### Task
Your task is to restate word for word the lines of the listing below that start at the one containing "4 & 2 & 2 & 56" and run to the end; please add nothing.

┏━━

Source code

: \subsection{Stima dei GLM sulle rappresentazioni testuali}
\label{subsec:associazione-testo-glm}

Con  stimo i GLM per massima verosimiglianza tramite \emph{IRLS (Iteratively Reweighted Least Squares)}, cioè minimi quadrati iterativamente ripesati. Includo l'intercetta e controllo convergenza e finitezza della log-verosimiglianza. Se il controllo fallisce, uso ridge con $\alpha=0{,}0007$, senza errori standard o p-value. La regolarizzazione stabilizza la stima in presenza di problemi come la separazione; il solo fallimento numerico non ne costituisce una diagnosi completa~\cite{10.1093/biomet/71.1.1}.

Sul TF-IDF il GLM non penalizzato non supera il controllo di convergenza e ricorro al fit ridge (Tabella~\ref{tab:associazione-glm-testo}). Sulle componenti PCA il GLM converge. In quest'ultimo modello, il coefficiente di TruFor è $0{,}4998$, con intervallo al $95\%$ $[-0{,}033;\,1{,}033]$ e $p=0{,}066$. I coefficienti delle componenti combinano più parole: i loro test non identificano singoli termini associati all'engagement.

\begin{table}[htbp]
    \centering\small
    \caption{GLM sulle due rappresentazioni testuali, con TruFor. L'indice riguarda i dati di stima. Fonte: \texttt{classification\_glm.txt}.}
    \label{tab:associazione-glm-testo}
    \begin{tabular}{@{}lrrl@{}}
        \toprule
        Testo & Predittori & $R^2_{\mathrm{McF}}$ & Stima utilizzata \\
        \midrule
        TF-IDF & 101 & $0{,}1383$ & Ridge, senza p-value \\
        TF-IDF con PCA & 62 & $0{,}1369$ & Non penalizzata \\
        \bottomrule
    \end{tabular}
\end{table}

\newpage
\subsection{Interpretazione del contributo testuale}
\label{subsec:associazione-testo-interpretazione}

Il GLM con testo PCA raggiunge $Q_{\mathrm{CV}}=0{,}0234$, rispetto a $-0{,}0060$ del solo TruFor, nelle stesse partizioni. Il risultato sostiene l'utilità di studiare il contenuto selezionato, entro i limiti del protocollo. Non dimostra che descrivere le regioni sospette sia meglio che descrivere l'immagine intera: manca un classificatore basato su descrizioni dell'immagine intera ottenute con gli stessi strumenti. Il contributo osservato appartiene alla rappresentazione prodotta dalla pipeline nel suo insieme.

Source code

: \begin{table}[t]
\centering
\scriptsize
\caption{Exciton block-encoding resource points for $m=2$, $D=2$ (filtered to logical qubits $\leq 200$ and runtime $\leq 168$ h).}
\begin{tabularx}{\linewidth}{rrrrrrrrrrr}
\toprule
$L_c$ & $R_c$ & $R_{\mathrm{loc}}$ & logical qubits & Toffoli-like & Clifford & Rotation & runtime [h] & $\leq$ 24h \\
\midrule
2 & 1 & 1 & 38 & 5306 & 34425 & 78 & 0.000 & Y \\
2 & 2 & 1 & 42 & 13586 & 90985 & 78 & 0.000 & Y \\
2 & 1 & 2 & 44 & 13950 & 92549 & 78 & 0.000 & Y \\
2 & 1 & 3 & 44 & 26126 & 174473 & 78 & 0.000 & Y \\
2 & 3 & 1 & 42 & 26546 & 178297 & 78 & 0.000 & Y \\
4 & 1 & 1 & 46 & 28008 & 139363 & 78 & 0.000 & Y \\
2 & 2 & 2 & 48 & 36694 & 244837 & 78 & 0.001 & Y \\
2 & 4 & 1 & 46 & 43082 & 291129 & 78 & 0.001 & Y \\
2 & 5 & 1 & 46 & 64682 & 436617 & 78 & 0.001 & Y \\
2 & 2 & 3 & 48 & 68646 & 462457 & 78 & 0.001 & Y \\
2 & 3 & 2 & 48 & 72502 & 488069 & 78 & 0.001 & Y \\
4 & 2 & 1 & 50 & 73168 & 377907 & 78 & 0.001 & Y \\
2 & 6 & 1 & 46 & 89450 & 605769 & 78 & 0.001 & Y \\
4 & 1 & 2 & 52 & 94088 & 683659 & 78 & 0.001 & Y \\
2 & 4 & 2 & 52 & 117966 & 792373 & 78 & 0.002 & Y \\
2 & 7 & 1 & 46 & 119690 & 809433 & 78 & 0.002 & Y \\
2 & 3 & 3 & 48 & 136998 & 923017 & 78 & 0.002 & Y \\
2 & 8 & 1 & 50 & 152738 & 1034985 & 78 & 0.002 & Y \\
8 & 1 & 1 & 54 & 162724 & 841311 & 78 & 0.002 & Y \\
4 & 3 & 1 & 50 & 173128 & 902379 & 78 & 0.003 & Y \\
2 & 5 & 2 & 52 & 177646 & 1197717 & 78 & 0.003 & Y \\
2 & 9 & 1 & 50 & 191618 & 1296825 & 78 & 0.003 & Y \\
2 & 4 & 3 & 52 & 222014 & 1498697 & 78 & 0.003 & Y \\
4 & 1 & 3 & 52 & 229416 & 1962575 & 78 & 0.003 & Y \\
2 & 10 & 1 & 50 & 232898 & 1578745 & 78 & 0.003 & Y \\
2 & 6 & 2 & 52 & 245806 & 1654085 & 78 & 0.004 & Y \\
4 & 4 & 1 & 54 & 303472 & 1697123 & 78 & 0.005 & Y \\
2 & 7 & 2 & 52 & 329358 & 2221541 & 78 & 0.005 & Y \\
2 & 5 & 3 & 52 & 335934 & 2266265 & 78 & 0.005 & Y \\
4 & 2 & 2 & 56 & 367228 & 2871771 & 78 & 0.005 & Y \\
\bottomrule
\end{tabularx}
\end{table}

┗━━

### Answer box
4 & 2 & 2 & 56 & 367228 & 2871771 & 78 & 0.005 & Y \\
\bottomrule
\end{tabularx}
\end{table}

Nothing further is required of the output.